ASSIGNMENT:
Copy the lines below exactly, starting with the first and finishing with the one holding "- Avoid collisions"; do not copy the pictures.

(Records from a data collection)
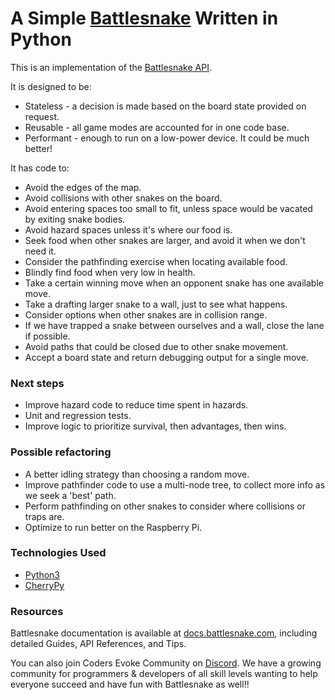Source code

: # A Simple [Battlesnake](http://play.battlesnake.com) Written in Python

This is an implementation of the [Battlesnake API](https://docs.battlesnake.com/references/api). 

It is designed to be:
- Stateless - a decision is made based on the board state provided on request.
- Reusable - all game modes are accounted for in one code base.
- Performant - enough to run on a low-power device.  It could be much better!

It has code to:

- Avoid the edges of the map.
- Avoid collisions with other snakes on the board.
- Avoid entering spaces too small to fit, unless space would be vacated by exiting snake bodies.
- Avoid hazard spaces unless it's where our food is.
- Seek food when other snakes are larger, and avoid it when we don't need it.
- Consider the pathfinding exercise when locating available food.
- Blindly find food when very low in health.
- Take a certain winning move when an opponent snake has one available move.
- Take a drafting larger snake to a wall, just to see what happens.
- Consider options when other snakes are in collision range.
- If we have trapped a snake between ourselves and a wall, close the lane if possible.
- Avoid paths that could be closed due to other snake movement.
- Accept a board state and return debugging output for a single move.

### Next steps

- Improve hazard code to reduce time spent in hazards.
- Unit and regression tests.
- Improve logic to prioritize survival, then advantages, then wins.

### Possible refactoring

- A better idling strategy than choosing a random move.
- Improve pathfinder code to use a multi-node tree, to collect more info as we seek a 'best' path.
- Perform pathfinding on other snakes to consider where collisions or traps are.
- Optimize to run better on the Raspberry Pi.

### Technologies Used

* [Python3](https://www.python.org/)
* [CherryPy](https://cherrypy.org/)

### Resources

Battlesnake documentation is available at [docs.battlesnake.com](https://docs.battlesnake.com), including detailed Guides, API References, and Tips.

You can also join Coders Evoke Community on [Discord](https://discord.gg/FZusE7FH4q). We have a growing community for programmers & developers of all skill levels wanting to help everyone succeed and have fun with Battlesnake as well!!
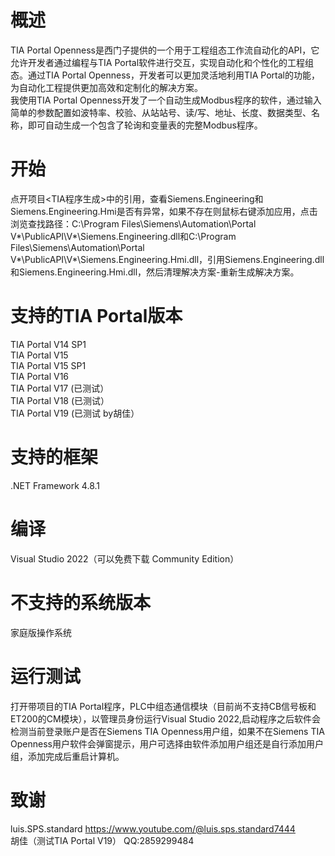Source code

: # 概述
TIA Portal Openness是西门子提供的一个用于工程组态工作流自动化的API，它允许开发者通过编程与TIA Portal软件进行交互，实现自动化和个性化的工程组态。通过TIA Portal Openness，开发者可以更加灵活地利用TIA Portal的功能，为自动化工程提供更加高效和定制化的解决方案。<br>
我使用TIA Portal Openness开发了一个自动生成Modbus程序的软件，通过输入简单的参数配置如波特率、校验、从站站号、读/写、地址、长度、数据类型、名称，即可自动生成一个包含了轮询和变量表的完整Modbus程序。
# 开始
点开项目<TIA程序生成>中的引用，查看Siemens.Engineering和Siemens.Engineering.Hmi是否有异常，如果不存在则鼠标右键添加应用，点击浏览查找路径：C:\Program Files\Siemens\Automation\Portal V*\PublicAPI\V*\Siemens.Engineering.dll和C:\Program Files\Siemens\Automation\Portal V*\PublicAPI\V*\Siemens.Engineering.Hmi.dll，引用Siemens.Engineering.dll和Siemens.Engineering.Hmi.dll，然后清理解决方案-重新生成解决方案。
# 支持的TIA Portal版本
TIA Portal V14 SP1<br>
TIA Portal V15<br>
TIA Portal V15 SP1<br>
TIA Portal V16<br>
TIA Portal V17 (已测试）<br>
TIA Portal V18 (已测试）<br>
TIA Portal V19 (已测试 by胡佳）<br>
# 支持的框架
.NET Framework 4.8.1
# 编译
Visual Studio 2022（可以免费下载 Community Edition）
# 不支持的系统版本
家庭版操作系统
# 运行测试
打开带项目的TIA Portal程序，PLC中组态通信模块（目前尚不支持CB信号板和ET200的CM模块），以管理员身份运行Visual Studio 2022,启动程序之后软件会检测当前登录账户是否在Siemens TIA Openness用户组，如果不在Siemens TIA Openness用户软件会弹窗提示，用户可选择由软件添加用户组还是自行添加用户组，添加完成后重启计算机。
# 致谢
luis.SPS.standard   https://www.youtube.com/@luis.sps.standard7444 <br>
胡佳（测试TIA Portal V19） QQ:2859299484 <br>
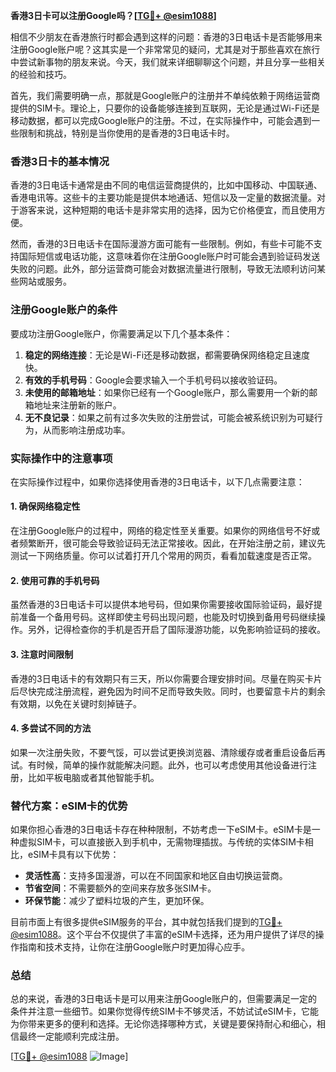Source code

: **香港3日卡可以注册Google吗？[[TG💪+ @esim1088](https://t.me/s/esim1088)]**

相信不少朋友在香港旅行时都会遇到这样的问题：香港的3日电话卡是否能够用来注册Google账户呢？这其实是一个非常常见的疑问，尤其是对于那些喜欢在旅行中尝试新事物的朋友来说。今天，我们就来详细聊聊这个问题，并且分享一些相关的经验和技巧。

首先，我们需要明确一点，那就是Google账户的注册并不单纯依赖于网络运营商提供的SIM卡。理论上，只要你的设备能够连接到互联网，无论是通过Wi-Fi还是移动数据，都可以完成Google账户的注册。不过，在实际操作中，可能会遇到一些限制和挑战，特别是当你使用的是香港的3日电话卡时。

### 香港3日卡的基本情况

香港的3日电话卡通常是由不同的电信运营商提供的，比如中国移动、中国联通、香港电讯等。这些卡的主要功能是提供本地通话、短信以及一定量的数据流量。对于游客来说，这种短期的电话卡是非常实用的选择，因为它价格便宜，而且使用方便。

然而，香港的3日电话卡在国际漫游方面可能有一些限制。例如，有些卡可能不支持国际短信或电话功能，这意味着你在注册Google账户时可能会遇到验证码发送失败的问题。此外，部分运营商可能会对数据流量进行限制，导致无法顺利访问某些网站或服务。

### 注册Google账户的条件

要成功注册Google账户，你需要满足以下几个基本条件：

1. **稳定的网络连接**：无论是Wi-Fi还是移动数据，都需要确保网络稳定且速度快。
2. **有效的手机号码**：Google会要求输入一个手机号码以接收验证码。
3. **未使用的邮箱地址**：如果你已经有一个Google账户，那么需要用一个新的邮箱地址来注册新的账户。
4. **无不良记录**：如果之前有过多次失败的注册尝试，可能会被系统识别为可疑行为，从而影响注册成功率。

### 实际操作中的注意事项

在实际操作过程中，如果你选择使用香港的3日电话卡，以下几点需要注意：

#### 1. 确保网络稳定性
在注册Google账户的过程中，网络的稳定性至关重要。如果你的网络信号不好或者频繁断开，很可能会导致验证码无法正常接收。因此，在开始注册之前，建议先测试一下网络质量。你可以试着打开几个常用的网页，看看加载速度是否正常。

#### 2. 使用可靠的手机号码
虽然香港的3日电话卡可以提供本地号码，但如果你需要接收国际验证码，最好提前准备一个备用号码。这样即使主号码出现问题，也能及时切换到备用号码继续操作。另外，记得检查你的手机是否开启了国际漫游功能，以免影响验证码的接收。

#### 3. 注意时间限制
香港的3日电话卡的有效期只有三天，所以你需要合理安排时间。尽量在购买卡片后尽快完成注册流程，避免因为时间不足而导致失败。同时，也要留意卡片的剩余有效期，以免在关键时刻掉链子。

#### 4. 多尝试不同的方法
如果一次注册失败，不要气馁，可以尝试更换浏览器、清除缓存或者重启设备后再试。有时候，简单的操作就能解决问题。此外，也可以考虑使用其他设备进行注册，比如平板电脑或者其他智能手机。

### 替代方案：eSIM卡的优势

如果你担心香港的3日电话卡存在种种限制，不妨考虑一下eSIM卡。eSIM卡是一种虚拟SIM卡，可以直接嵌入到手机中，无需物理插拔。与传统的实体SIM卡相比，eSIM卡具有以下优势：

- **灵活性高**：支持多国漫游，可以在不同国家和地区自由切换运营商。
- **节省空间**：不需要额外的空间来存放多张SIM卡。
- **环保节能**：减少了塑料垃圾的产生，更加环保。

目前市面上有很多提供eSIM服务的平台，其中就包括我们提到的[TG💪+ @esim1088](https://t.me/s/esim1088)。这个平台不仅提供了丰富的eSIM卡选择，还为用户提供了详尽的操作指南和技术支持，让你在注册Google账户时更加得心应手。

### 总结

总的来说，香港的3日电话卡是可以用来注册Google账户的，但需要满足一定的条件并注意一些细节。如果你觉得传统SIM卡不够灵活，不妨试试eSIM卡，它能为你带来更多的便利和选择。无论你选择哪种方式，关键是要保持耐心和细心，相信最终一定能顺利完成注册。

[[TG💪+ @esim1088](https://t.me/s/esim1088) ![Image](https://i.postimg.cc/4NQfJmqS/Snipaste-2025-05-13-00-14-12.png)]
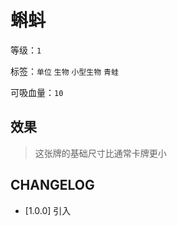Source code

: # 蝌蚪

等级：`1`

标签：`单位` `生物` `小型生物` `青蛙`

可吸血量：`10`

## 效果

> 这张牌的基础尺寸比通常卡牌更小

## CHANGELOG

- [1.0.0] 引入
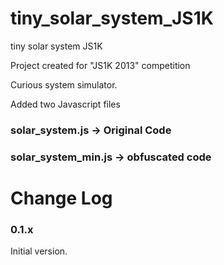tiny_solar_system_JS1K
======================

tiny solar system JS1K

Project created for "JS1K 2013" competition 

Curious system simulator. 

Added two Javascript files 

### solar_system.js -> Original Code

### solar_system_min.js -> obfuscated code 


Change Log
==========

### 0.1.x 

Initial version.
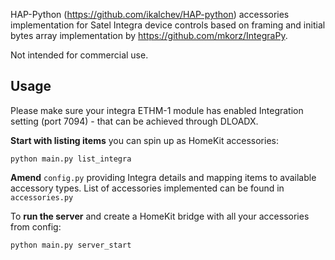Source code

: HAP-Python (https://github.com/ikalchev/HAP-python) accessories implementation for Satel Integra device controls based on framing and initial bytes array implementation by https://github.com/mkorz/IntegraPy. 


Not intended for commercial use.

## Usage

Please make sure your integra ETHM-1 module has enabled Integration setting (port 7094) - that can be achieved through DLOADX.

**Start with listing items** you can spin up as HomeKit accessories:

`python main.py list_integra` 

**Amend** `config.py` providing Integra details and mapping items to available accessory types. List of accessories implemented can be found in `accessories.py`

To **run the server** and create a HomeKit bridge with all your accessories from config:

`python main.py server_start`

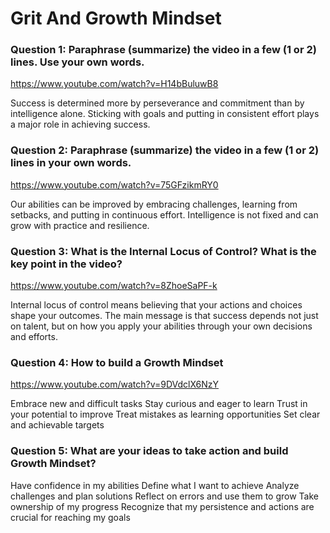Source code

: 

# Grit And Growth Mindset


### Question 1: Paraphrase (summarize) the video in a few (1 or 2) lines. Use your own words.

https://www.youtube.com/watch?v=H14bBuluwB8


Success is determined more by perseverance and commitment than by intelligence alone. Sticking with goals and putting in consistent effort plays a major role in achieving success.

### Question 2: Paraphrase (summarize) the video in a few (1 or 2) lines in your own words.

https://www.youtube.com/watch?v=75GFzikmRY0


Our abilities can be improved by embracing challenges, learning from setbacks, and putting in continuous effort. Intelligence is not fixed and can grow with practice and resilience.

### Question 3: What is the Internal Locus of Control? What is the key point in the video?

https://www.youtube.com/watch?v=8ZhoeSaPF-k


Internal locus of control means believing that your actions and choices shape your outcomes. The main message is that success depends not just on talent, but on how you apply your abilities through your own decisions and efforts.

### Question 4: How to build a Growth Mindset

https://www.youtube.com/watch?v=9DVdclX6NzY


Embrace new and difficult tasks
Stay curious and eager to learn
Trust in your potential to improve
Treat mistakes as learning opportunities
Set clear and achievable targets

### Question 5: What are your ideas to take action and build Growth Mindset?


Have confidence in my abilities
Define what I want to achieve
Analyze challenges and plan solutions
Reflect on errors and use them to grow
Take ownership of my progress
Recognize that my persistence and actions are crucial for reaching my goals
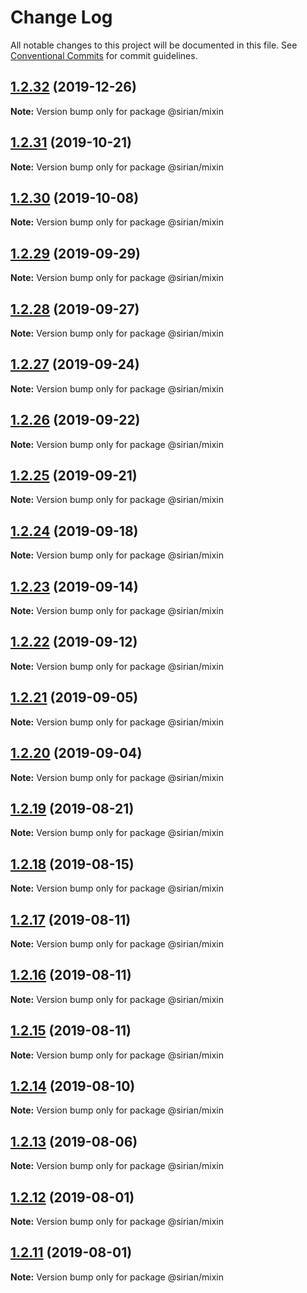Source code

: # Change Log

All notable changes to this project will be documented in this file.
See [Conventional Commits](https://conventionalcommits.org) for commit guidelines.

## [1.2.32](https://github.com/sirian/js/compare/@sirian/mixin@1.2.31...@sirian/mixin@1.2.32) (2019-12-26)

**Note:** Version bump only for package @sirian/mixin





## [1.2.31](https://github.com/sirian/js/compare/@sirian/mixin@1.2.30...@sirian/mixin@1.2.31) (2019-10-21)

**Note:** Version bump only for package @sirian/mixin





## [1.2.30](https://github.com/sirian/js/compare/@sirian/mixin@1.2.29...@sirian/mixin@1.2.30) (2019-10-08)

**Note:** Version bump only for package @sirian/mixin





## [1.2.29](https://github.com/sirian/js/compare/@sirian/mixin@1.2.28...@sirian/mixin@1.2.29) (2019-09-29)

**Note:** Version bump only for package @sirian/mixin





## [1.2.28](https://github.com/sirian/js/compare/@sirian/mixin@1.2.27...@sirian/mixin@1.2.28) (2019-09-27)

**Note:** Version bump only for package @sirian/mixin





## [1.2.27](https://github.com/sirian/js/compare/@sirian/mixin@1.2.26...@sirian/mixin@1.2.27) (2019-09-24)

**Note:** Version bump only for package @sirian/mixin





## [1.2.26](https://github.com/sirian/js/compare/@sirian/mixin@1.2.25...@sirian/mixin@1.2.26) (2019-09-22)

**Note:** Version bump only for package @sirian/mixin





## [1.2.25](https://github.com/sirian/js/compare/@sirian/mixin@1.2.24...@sirian/mixin@1.2.25) (2019-09-21)

**Note:** Version bump only for package @sirian/mixin





## [1.2.24](https://github.com/sirian/js/compare/@sirian/mixin@1.2.23...@sirian/mixin@1.2.24) (2019-09-18)

**Note:** Version bump only for package @sirian/mixin





## [1.2.23](https://github.com/sirian/js/compare/@sirian/mixin@1.2.22...@sirian/mixin@1.2.23) (2019-09-14)

**Note:** Version bump only for package @sirian/mixin





## [1.2.22](https://github.com/sirian/js/compare/@sirian/mixin@1.2.21...@sirian/mixin@1.2.22) (2019-09-12)

**Note:** Version bump only for package @sirian/mixin





## [1.2.21](https://github.com/sirian/js/compare/@sirian/mixin@1.2.20...@sirian/mixin@1.2.21) (2019-09-05)

**Note:** Version bump only for package @sirian/mixin





## [1.2.20](https://github.com/sirian/js/compare/@sirian/mixin@1.2.19...@sirian/mixin@1.2.20) (2019-09-04)

**Note:** Version bump only for package @sirian/mixin





## [1.2.19](https://github.com/sirian/js/compare/@sirian/mixin@1.2.18...@sirian/mixin@1.2.19) (2019-08-21)

**Note:** Version bump only for package @sirian/mixin





## [1.2.18](https://github.com/sirian/js/compare/@sirian/mixin@1.2.17...@sirian/mixin@1.2.18) (2019-08-15)

**Note:** Version bump only for package @sirian/mixin





## [1.2.17](https://github.com/sirian/js/compare/@sirian/mixin@1.2.16...@sirian/mixin@1.2.17) (2019-08-11)

**Note:** Version bump only for package @sirian/mixin





## [1.2.16](https://github.com/sirian/js/compare/@sirian/mixin@1.2.15...@sirian/mixin@1.2.16) (2019-08-11)

**Note:** Version bump only for package @sirian/mixin





## [1.2.15](https://github.com/sirian/js/compare/@sirian/mixin@1.2.14...@sirian/mixin@1.2.15) (2019-08-11)

**Note:** Version bump only for package @sirian/mixin





## [1.2.14](https://github.com/sirian/js/compare/@sirian/mixin@1.2.13...@sirian/mixin@1.2.14) (2019-08-10)

**Note:** Version bump only for package @sirian/mixin





## [1.2.13](https://github.com/sirian/js/compare/@sirian/mixin@1.2.12...@sirian/mixin@1.2.13) (2019-08-06)

**Note:** Version bump only for package @sirian/mixin





## [1.2.12](https://github.com/sirian/js/compare/@sirian/mixin@1.2.11...@sirian/mixin@1.2.12) (2019-08-01)

**Note:** Version bump only for package @sirian/mixin





## [1.2.11](https://github.com/sirian/js/compare/@sirian/mixin@1.2.10...@sirian/mixin@1.2.11) (2019-08-01)

**Note:** Version bump only for package @sirian/mixin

RESULT:
Source code

: # A Simple [Battlesnake](http://play.battlesnake.com) Written in Python

This is an implementation of the [Battlesnake API](https://docs.battlesnake.com/references/api). 

It is designed to be:
- Stateless - a decision is made based on the board state provided on request.
- Reusable - all game modes are accounted for in one code base.
- Performant - enough to run on a low-power device.  It could be much better!

It has code to:

- Avoid the edges of the map.
- Avoid collisions with other snakes on the board.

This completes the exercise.